MEXPERMDIF - Editorial

PROBLEM LINK:

Practice
Contest: Division 1
Contest: Division 2
Contest: Division 3
Contest: Division 4

Author: Omkar Tripathi
Tester: Harris Leung
Editorialist: Nishank Suresh

DIFFICULTY:

2945

PREREQUISITES:

None

PROBLEM:

Given N and K, construct a permutation of the integers \{0, 1, 2, \ldots, N\} whose difference between sum of prefix mexes and sum of suffix mexes is K, or report that this is not possible.

EXPLANATION:

First, to leave out a couple of edge cases, brute force over all N! permutations to find the answer when N \leq 5.

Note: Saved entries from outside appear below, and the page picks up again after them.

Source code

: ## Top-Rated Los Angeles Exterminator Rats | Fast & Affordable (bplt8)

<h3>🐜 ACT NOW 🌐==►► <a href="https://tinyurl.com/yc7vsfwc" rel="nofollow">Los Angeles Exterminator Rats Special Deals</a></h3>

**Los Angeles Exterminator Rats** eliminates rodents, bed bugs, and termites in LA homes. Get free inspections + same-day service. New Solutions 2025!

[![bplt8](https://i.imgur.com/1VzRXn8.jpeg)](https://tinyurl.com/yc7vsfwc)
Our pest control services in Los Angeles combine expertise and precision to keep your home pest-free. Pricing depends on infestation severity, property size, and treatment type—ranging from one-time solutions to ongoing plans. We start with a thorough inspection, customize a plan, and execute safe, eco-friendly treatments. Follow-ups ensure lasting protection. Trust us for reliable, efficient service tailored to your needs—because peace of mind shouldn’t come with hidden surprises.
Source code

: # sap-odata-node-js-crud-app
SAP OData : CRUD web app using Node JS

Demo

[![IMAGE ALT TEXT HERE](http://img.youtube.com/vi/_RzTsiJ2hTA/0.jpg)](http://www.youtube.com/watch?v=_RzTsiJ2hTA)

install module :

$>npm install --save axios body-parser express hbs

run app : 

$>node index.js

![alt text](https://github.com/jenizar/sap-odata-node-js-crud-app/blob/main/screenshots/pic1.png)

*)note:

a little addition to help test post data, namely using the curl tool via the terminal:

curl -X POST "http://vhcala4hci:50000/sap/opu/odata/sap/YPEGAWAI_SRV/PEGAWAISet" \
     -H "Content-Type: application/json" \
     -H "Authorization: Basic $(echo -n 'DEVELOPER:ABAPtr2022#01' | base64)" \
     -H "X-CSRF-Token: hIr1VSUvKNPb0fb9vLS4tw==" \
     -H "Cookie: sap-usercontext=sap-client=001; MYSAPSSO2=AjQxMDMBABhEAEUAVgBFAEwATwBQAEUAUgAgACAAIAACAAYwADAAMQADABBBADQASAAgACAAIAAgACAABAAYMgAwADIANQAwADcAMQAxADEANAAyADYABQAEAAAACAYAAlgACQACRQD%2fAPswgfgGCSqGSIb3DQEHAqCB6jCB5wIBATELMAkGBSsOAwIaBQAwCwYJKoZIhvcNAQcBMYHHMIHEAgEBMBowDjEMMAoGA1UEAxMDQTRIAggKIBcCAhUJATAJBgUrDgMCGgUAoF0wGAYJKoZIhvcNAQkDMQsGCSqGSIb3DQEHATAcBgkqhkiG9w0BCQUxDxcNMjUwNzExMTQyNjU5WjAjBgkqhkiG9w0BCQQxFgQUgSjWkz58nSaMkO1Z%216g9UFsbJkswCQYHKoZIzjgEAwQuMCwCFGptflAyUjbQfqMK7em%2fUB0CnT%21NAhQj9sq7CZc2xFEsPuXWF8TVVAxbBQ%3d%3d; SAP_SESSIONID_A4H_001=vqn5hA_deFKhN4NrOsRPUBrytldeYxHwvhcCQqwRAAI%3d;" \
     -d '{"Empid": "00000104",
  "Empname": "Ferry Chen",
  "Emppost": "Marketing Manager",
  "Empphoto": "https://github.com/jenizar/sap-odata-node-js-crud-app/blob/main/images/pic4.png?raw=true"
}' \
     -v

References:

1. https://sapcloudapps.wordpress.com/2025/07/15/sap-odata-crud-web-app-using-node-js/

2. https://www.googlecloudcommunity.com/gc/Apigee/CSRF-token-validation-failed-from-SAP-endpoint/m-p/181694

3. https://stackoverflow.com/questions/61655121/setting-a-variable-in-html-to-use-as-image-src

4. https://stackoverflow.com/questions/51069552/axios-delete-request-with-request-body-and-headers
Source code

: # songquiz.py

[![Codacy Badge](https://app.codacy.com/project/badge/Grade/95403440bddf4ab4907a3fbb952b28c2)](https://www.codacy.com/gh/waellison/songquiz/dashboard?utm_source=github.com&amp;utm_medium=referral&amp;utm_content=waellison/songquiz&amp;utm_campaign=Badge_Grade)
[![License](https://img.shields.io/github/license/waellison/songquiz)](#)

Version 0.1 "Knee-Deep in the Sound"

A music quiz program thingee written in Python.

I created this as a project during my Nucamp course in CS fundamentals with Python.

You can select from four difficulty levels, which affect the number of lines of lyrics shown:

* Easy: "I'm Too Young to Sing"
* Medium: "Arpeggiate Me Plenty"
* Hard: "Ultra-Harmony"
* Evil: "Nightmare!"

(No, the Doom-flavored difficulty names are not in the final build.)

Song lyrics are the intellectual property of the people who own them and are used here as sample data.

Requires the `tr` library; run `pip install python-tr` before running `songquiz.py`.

We claim that a suitable permutation always exists if and only if K \leq \frac{N\cdot (N+1)}{2}

This constraint is clearly necessary, since the minimum possible sum of prefix mexes is N+1 and the maximum possible sum is 1 + 2 + \ldots + N+1, and so the difference between the prefix mexes and suffix mexes is bounded above by their difference, which is \frac{N\cdot(N+1)}{2}.

To show sufficiency, it is enough to provide a construction for every case (note that we assume N\gt 5 below).

The construction will be broken up into a couple of cases: K \geq N and K \lt N.

Large K

For K \geq N, it is always possible to obtain a required permutation with P_0 = 0. This can be done as follows:

  • First, note that P_0 = 0 forces the sum of suffix mexes to be exactly N+1, regardless of how the remaining elements are arranged.
  • For the sum of prefix mexes, note that positions 0, 1, 2, \ldots, N-1 currently contribute 1 to it, and position N contributes N+1, so our difference is initially N without having placed anything at all.
  • Let us try to place the elements 1, 2, 3, \ldots in order at positions 1, 2, 3, \ldots.
  • Placing i at position i increases the contribution of positions i, i+1, \ldots, N-1 by 1 each. In other words, the difference increases by exactly N-i.
    • Let d be the current difference. If d+N-i \lt K, set P_i = i and continue, increasing d by N-i.
    • Otherwise, d+N-i \geq K. Find the position j \geq i such that d+N-j = K, and set P_j = i. Our difference is now exactly K, so we would like to place the remaining elements so as to not change the difference.
    • This is simple: place the elements N, N-1, N-2, \ldots, i+1 from left to right, each time choosing the first empty position available.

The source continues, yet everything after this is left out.